- Born: 16 August 1932 Koliyak village, British India (now Bhavnagar district, Gujarat, India)
- Died: 26 August 2025 (aged 93)
- Education: M.A., Ph. D.
- Alma mater: SNDT Women's University
- Occupations: Poet; critic; translator;
- Writing career
- Language: Gujarati

Academic background
- Thesis: Humour in Gujarati Poetry and Drama upto 19th-century with Special Reference to Akho, Premanand, Shamal, Dalpatram and Navalram (1973)
- Doctoral advisor: Ansuya Trivedi

= Jaya Mehta =

Gujarati poet, critic and translator

Jaya Vallabhdas Mehta (16 August 1932 – 26 August 2025) was a Gujarati poet, critic and translator from Gujarat, India. She was educated and later worked at SNDT Women's University.

==Life==
Jaya Mehta was born on 16 August 1932 at Koliyak village near Bhavnagar (now in Bhavnagar district, Gujarat, India) to Lalitaben and Vallabhdas. She completed P. T. C. and started working as a school teacher. She continued her studies and completed her B.A. in 1954 and her M.A. in 1963 from SNDT Women's University, Mumbai. She later received her Ph.D. . She served as a professor of Gujarati at SNDT Women's University and retired from there. She was a co-editor of Sudha (weekly of Saurashtra Trust) and Vivechan (trimonthly of Department of Gujarati, SNDT Women's University). She wrote columns in Pravasi, Mumbai Samachar and Samkalin dailies.

==Works==
Jaya Mehta wrote rationalist poetry in free verse. Her poetry is logical and socially aware instead of enclosed in emotional world. Her poetry collections are Venetian Blind (1978), Ek Divas (1982), Akashma Tarao Choop Chhe (1985), Hospital Poems (1987). Renu and Ek Aa Khare Pandadu (1989) are her novels. Venetian Blind and Akashma Tarao Chhup Chhe reflect her "concern for the human predicament". Manogat (1980), Kavyajhankhi (1985), Ane Anusandhan (1986), Bookshelf (1991) are her works of criticism. She has edited Kavi Priy Kavita (1976), Varta Vishwa (co-edited, 1980), Suresh Dalalna Shreshth Kavyo (1985), Apna Shresth Nibandho (1991), Raghupati Raghav Rajaram (2007). Her research works include Gujarati Kavita Ane Natakma Hasyavinod, Gujaratna Prashsti Kavyo (1965), Gujarati Lekhikaoe Navalkatha-Varta Sahityama Alekhelu Streenu Chitra. Vimanthi Wheelchair is her travelogue.

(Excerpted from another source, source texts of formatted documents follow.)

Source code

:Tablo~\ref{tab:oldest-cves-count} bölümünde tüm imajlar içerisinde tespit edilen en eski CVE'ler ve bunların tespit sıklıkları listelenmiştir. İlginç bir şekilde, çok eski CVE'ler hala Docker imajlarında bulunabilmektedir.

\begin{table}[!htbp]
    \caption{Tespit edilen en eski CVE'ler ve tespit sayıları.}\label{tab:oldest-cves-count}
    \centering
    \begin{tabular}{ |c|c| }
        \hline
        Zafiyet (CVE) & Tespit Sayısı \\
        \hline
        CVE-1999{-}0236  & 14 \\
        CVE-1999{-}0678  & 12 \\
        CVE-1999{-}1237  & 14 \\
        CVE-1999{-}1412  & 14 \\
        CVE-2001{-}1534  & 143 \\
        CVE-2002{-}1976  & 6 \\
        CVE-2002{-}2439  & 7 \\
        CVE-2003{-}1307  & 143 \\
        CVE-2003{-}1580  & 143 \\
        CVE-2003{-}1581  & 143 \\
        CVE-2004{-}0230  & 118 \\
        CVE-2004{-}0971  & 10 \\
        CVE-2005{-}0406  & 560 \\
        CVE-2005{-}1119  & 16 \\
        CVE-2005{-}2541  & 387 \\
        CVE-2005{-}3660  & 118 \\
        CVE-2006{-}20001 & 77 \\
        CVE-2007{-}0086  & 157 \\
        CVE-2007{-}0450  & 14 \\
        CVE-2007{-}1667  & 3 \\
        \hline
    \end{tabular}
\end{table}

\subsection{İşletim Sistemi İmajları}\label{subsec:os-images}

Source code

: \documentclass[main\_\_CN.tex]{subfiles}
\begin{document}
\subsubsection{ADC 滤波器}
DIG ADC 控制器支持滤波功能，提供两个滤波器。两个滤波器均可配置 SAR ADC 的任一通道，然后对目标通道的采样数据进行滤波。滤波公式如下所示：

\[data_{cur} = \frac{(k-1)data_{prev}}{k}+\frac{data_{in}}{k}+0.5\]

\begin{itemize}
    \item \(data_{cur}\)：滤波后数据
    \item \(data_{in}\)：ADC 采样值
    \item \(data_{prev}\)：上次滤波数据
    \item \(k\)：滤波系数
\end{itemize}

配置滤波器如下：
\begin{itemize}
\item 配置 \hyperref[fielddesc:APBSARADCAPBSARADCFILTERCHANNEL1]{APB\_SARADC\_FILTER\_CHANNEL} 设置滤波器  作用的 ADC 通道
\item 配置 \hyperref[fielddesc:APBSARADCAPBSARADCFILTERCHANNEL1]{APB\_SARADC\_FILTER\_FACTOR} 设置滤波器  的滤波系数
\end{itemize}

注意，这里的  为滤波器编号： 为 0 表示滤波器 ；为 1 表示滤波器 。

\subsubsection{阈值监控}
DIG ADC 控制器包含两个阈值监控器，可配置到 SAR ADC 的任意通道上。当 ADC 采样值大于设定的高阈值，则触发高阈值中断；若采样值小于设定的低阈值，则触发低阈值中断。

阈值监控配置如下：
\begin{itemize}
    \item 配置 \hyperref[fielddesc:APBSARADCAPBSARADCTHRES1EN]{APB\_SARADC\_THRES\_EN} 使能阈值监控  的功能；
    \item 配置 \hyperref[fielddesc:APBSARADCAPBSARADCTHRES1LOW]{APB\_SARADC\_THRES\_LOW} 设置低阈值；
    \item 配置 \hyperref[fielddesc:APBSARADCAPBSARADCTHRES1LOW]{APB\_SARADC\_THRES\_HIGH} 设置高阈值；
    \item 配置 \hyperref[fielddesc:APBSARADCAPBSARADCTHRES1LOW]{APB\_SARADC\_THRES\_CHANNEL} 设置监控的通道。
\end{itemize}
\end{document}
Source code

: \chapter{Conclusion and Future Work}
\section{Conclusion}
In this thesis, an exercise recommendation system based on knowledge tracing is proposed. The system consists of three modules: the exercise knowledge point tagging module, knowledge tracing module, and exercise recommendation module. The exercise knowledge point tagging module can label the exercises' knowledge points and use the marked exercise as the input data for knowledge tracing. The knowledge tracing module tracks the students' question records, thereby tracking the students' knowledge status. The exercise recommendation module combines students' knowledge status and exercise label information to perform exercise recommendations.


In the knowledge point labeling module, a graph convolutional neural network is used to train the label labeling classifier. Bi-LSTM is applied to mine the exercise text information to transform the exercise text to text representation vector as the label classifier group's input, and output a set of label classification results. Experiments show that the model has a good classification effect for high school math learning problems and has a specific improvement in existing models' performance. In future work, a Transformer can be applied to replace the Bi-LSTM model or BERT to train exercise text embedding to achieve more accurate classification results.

She had translated several works. Mara Mitro (1969), Arati Prabhu (1978), Mannu Karan (1978), Churchbell (1980), Chani (1981), Ravindranath: Tran Vyakhyano, Saundaryamimansa (co-translated), Champo Ane Himpushpa, Samudrayalni Prachand Garjana, Revenue Stamp (Autobiography of Amrita Pritam, 1983), Dastavej (1985), Suvarna Mudra Ane... (1991). Radha, Kunti, Draupadi (2001), Vyasmudra are her translations. She also translated Ernest Hemingway's The Old Man and the Sea into Gujarati.

She translated S L Bhyrappa's novel Daatu into Gujarati in 1992.

==Awards==
She received the Sahitya Akademi Translation Prize for her translations.